I’ve introduced you to a new area I call The Play because of its potential for photographic presentation and exploration of the effects of my divergences on the land. The area of most intense interest is the inflection point of the gully head at the foot of the basin. There is about a 5 meter length of bare subsoil/bedrock at the head of the gully until deposition starts to cover the gully bottom.

I hypothesize that my divergences upslope (you can see one just beyond the white pole at the top of the left picture) will shift relative balances so that this bare gully head will gradually revegetate. What fascinates me is how this “reversal” will actually happen (if it happens) so I am watching and photographing closely. So far I’ve noticed two possible “agents of change”.

As gophers tunneled through the soil above the hard topsoil, they pushed some of the excavated soil over the side. Three such piles are visible in the right-hand picture. I can imagine that the next rainy season will wash this loose soil away but it is also possible that this layer of soil lying on top of the hard subsoil will allow some seeds to grow and help anchor this soil in place.

        

January during a rain storm                                                                    Late May

The other agent of change is hundreds of filaree fruits blanketing the subsoil at the very head of the gully. Filaree has a fascinating seed-planting adaptation. The twisting tension in the drying filaree fruits end up in “shooting” the fruit a couple of feet away from the plant; the gully bottom has collected more than its share of this El Nino spring’s abundance of filaree fruits. The base of the seed-bearing fruit has a very sharp point which can stick into minute cracks. The carpels twist in low humidity and untwist in high humidity so that each day the carpel twists and untwists. The carpel is shaped like the pawl in a rachet-and-pawl; it can catch on things. This transfers the twisting motion to the fruit end and the seed can be screwed into the crack.

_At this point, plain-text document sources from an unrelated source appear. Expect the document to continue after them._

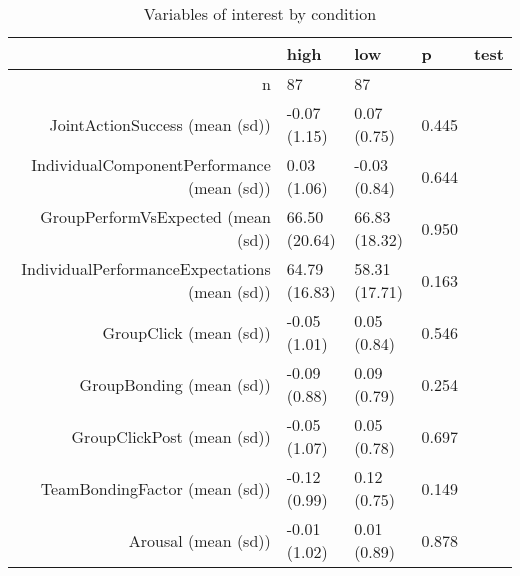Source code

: \begin{table}[ht]
\centering
\begin{tabular}{rllll}
  \hline
 & high & low & p & test \\ 
  \hline
n &    87 &    87 &  &  \\ 
  JointActionSuccess (mean (sd)) & -0.07 (1.15) &  0.07 (0.75) &  0.445 &  \\ 
  IndividualComponentPerformance (mean (sd)) &  0.03 (1.06) & -0.03 (0.84) &  0.644 &  \\ 
  GroupPerformVsExpected (mean (sd)) & 66.50 (20.64) & 66.83 (18.32) &  0.950 &  \\ 
  IndividualPerformanceExpectations (mean (sd)) & 64.79 (16.83) & 58.31 (17.71) &  0.163 &  \\ 
  GroupClick (mean (sd)) & -0.05 (1.01) &  0.05 (0.84) &  0.546 &  \\ 
  GroupBonding (mean (sd)) & -0.09 (0.88) &  0.09 (0.79) &  0.254 &  \\ 
  GroupClickPost (mean (sd)) & -0.05 (1.07) &  0.05 (0.78) &  0.697 &  \\ 
  TeamBondingFactor (mean (sd)) & -0.12 (0.99) &  0.12 (0.75) &  0.149 &  \\ 
  Arousal (mean (sd)) & -0.01 (1.02) &  0.01 (0.89) &  0.878 &  \\ 
   \hline
\end{tabular}
\caption{Variables of interest 
 by condition} 
\label{tab:factorsTimeLow}
\end{table}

Now what is the effect of this inter-twisted mat going to be? Maybe it will bind itself into a small knot of twisting and untwisting carpels and hardly be present by the time of the winter rains. Maybe the mat will catch leaves and become a mulch. Maybe a hundred seeds will sprout and revegetate the subsoil in one year’s time. Perhaps it will all float away with the first runoff. Or perhaps it has always floated away before but my diversions upslope will reduce the velocity of runoff and the mat will remain grounded this time and something new will become possible.

 

Chrysalis Graduation

We had our eighth grade graduation last week. Our graduations are from the heart. Afterwards I received the following email from one of the members of our sponsoring county board of education who was in attendance.

I just wanted to tell you how impressed I was by your graduation ceremony. As you may, or may not know, I am one of the partners in the Health Improvement Partnership that promotes the framework of the 40 Developmental Assets and asset building in our youth.

The graduation was without doubt the most asset building event I have attended in Redding ... the inclusion of the entire community in dinner... the eighth graders introducing the graduating kindergartners... the teachers speaking about each graduating eighth grader with feeling and knowledge about them... , the shaking of hands at the end of the ceremony... I could go on.

Thank you for the one truly empowering and meaningful graduation that I attended this year, and I attended many. In particular, your gift to the young man... well, it left me feeling that our connections in the world go on and on and on. I had spoken with his mother earlier in my wanderings and she was so happy with Chrysalis. She stood next to me to shake hands with the young men and women at the end of the ceremony and she was speechless. He walked down the path holding his new gift in one hand and shaking hands with the other. You have given his life hope, direction, meaning.

Every time I have anything to do with Chrysalis I am more impressed. You and your staff are truly wonderful asset builders. Thank you for making education a dance!

 

There are several heavier topics I had tried to include within this Cairns but the quarter got too overwhelming and I want to fly off to Japan free of this Cairns so farewell with this issue. I’m off on an adventure.